If an alert fires, it should show you other relevant information. Related metrics and other triggered alerts are a good start. But sometimes the tools you use don’t do that.
If that’s the case, dashboards usually help:
Remember that dashboards only work if you know where to look at, and sometimes you don’t.
The best approach is to use proper tools for that. There are a few alerting systems out there, like PagerDuty and VictorOps.
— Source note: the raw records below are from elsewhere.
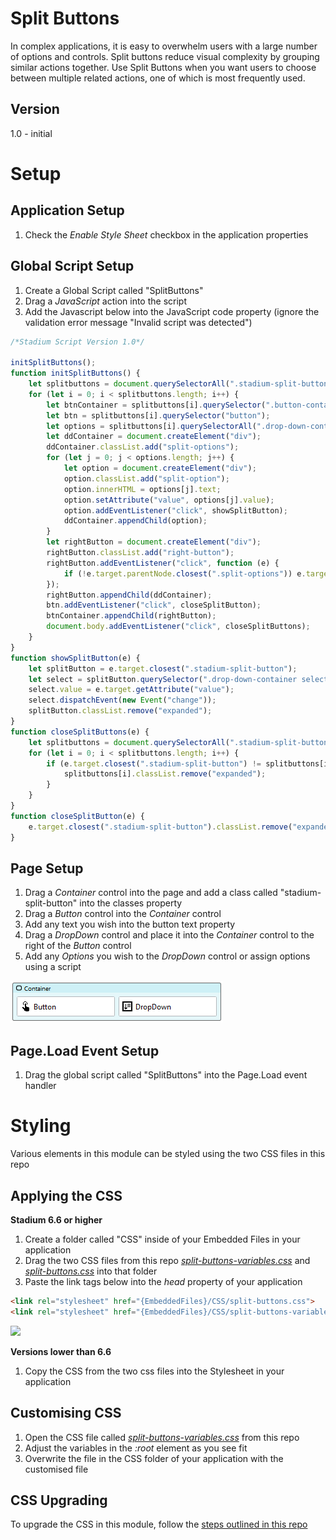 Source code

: # Split Buttons

In complex applications, it is easy to overwhelm users with a large number of options and controls. Split buttons reduce visual complexity by grouping similar actions together. Use Split Buttons when you want users to choose between multiple related actions, one of which is most frequently used. 

## Version 
1.0 - initial

# Setup

## Application Setup
1. Check the *Enable Style Sheet* checkbox in the application properties

## Global Script Setup
1. Create a Global Script called "SplitButtons"
3. Drag a *JavaScript* action into the script
4. Add the Javascript below into the JavaScript code property (ignore the validation error message "Invalid script was detected")
```javascript
/*Stadium Script Version 1.0*/

initSplitButtons();
function initSplitButtons() {
    let splitbuttons = document.querySelectorAll(".stadium-split-button");
    for (let i = 0; i < splitbuttons.length; i++) {
        let btnContainer = splitbuttons[i].querySelector(".button-container");
        let btn = splitbuttons[i].querySelector("button");
        let options = splitbuttons[i].querySelectorAll(".drop-down-container select option");
        let ddContainer = document.createElement("div");
        ddContainer.classList.add("split-options");
        for (let j = 0; j < options.length; j++) {
            let option = document.createElement("div");
            option.classList.add("split-option");
            option.innerHTML = options[j].text;
            option.setAttribute("value", options[j].value);
            option.addEventListener("click", showSplitButton);
            ddContainer.appendChild(option);
        }
        let rightButton = document.createElement("div");
        rightButton.classList.add("right-button");
        rightButton.addEventListener("click", function (e) {
            if (!e.target.parentNode.closest(".split-options")) e.target.closest(".stadium-split-button").classList.toggle("expanded");
        });
        rightButton.appendChild(ddContainer);
        btn.addEventListener("click", closeSplitButton);
        btnContainer.appendChild(rightButton);
        document.body.addEventListener("click", closeSplitButtons);
    }
}
function showSplitButton(e) {
    let splitButton = e.target.closest(".stadium-split-button");
    let select = splitButton.querySelector(".drop-down-container select");
    select.value = e.target.getAttribute("value");
    select.dispatchEvent(new Event("change"));
    splitButton.classList.remove("expanded");
}
function closeSplitButtons(e) {
    let splitbuttons = document.querySelectorAll(".stadium-split-button");
    for (let i = 0; i < splitbuttons.length; i++) {
        if (e.target.closest(".stadium-split-button") != splitbuttons[i]) {
            splitbuttons[i].classList.remove("expanded");
        }
    }
}
function closeSplitButton(e) {
    e.target.closest(".stadium-split-button").classList.remove("expanded");
}
```

## Page Setup
1. Drag a *Container* control into the page and add a class called "stadium-split-button" into the classes property
2. Drag a *Button* control into the *Container* control
3. Add any text you wish into the button  text property
4. Drag a *DropDown* control and place it into the *Container* control to the right of the *Button* control
5. Add any *Options* you wish to the *DropDown* control or assign options using a script

![](images/SplitButtonControls.png)

## Page.Load Event Setup
1. Drag the global script called "SplitButtons" into the Page.Load event handler

# Styling
Various elements in this module can be styled using the two CSS files in this repo

## Applying the CSS

**Stadium 6.6 or higher**
1. Create a folder called "CSS" inside of your Embedded Files in your application
2. Drag the two CSS files from this repo [*split-buttons-variables.css*](split-buttons-variables.css) and [*split-buttons.css*](split-buttons.css) into that folder
3. Paste the link tags below into the *head* property of your application
```html
<link rel="stylesheet" href="{EmbeddedFiles}/CSS/split-buttons.css">
<link rel="stylesheet" href="{EmbeddedFiles}/CSS/split-buttons-variables.css">
``` 

![](images/ApplicationHeadProp.png)

**Versions lower than 6.6**
1. Copy the CSS from the two css files into the Stylesheet in your application

## Customising CSS
1. Open the CSS file called [*split-buttons-variables.css*](split-buttons-variables.css) from this repo
2. Adjust the variables in the *:root* element as you see fit
3. Overwrite the file in the CSS folder of your application with the customised file

## CSS Upgrading
To upgrade the CSS in this module, follow the [steps outlined in this repo](https://github.com/stadium-software/samples-upgrading)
They can correlate and rank alerts, as well incident escalation.
We are not quite doing it yet, but I promise I’ll write a post about it when we do. 😉
Let’s say is 3 in the morning, you’re sleeping and kind of drunk.
An “App is down” alert would need your attention right now (please don’t drink and root).
On the other hand, an alert saying that the disk of some server will be full in 3 days doesn’t.
An alert should fire if and only if it requires human intervention ASAP.
Otherwise, they should generate low-piority tasks.
This is also hard to do sometimes, and, like the previous item, there are tools that help you do that.
Monitoring distributed systems is hard.
It isn’t simple to put just the right amount of monitoring and alerting.
It requires constant work and improvements.
everything is fine— seasonally affected server (@sadserver) July 8, 2015
Me and my team are constantly working on improving our alerting and metrics.
The items described here are helping us get cleaner inboxes and less noise.
This means we have more time to work on what matters.
I hope they help you and your team too.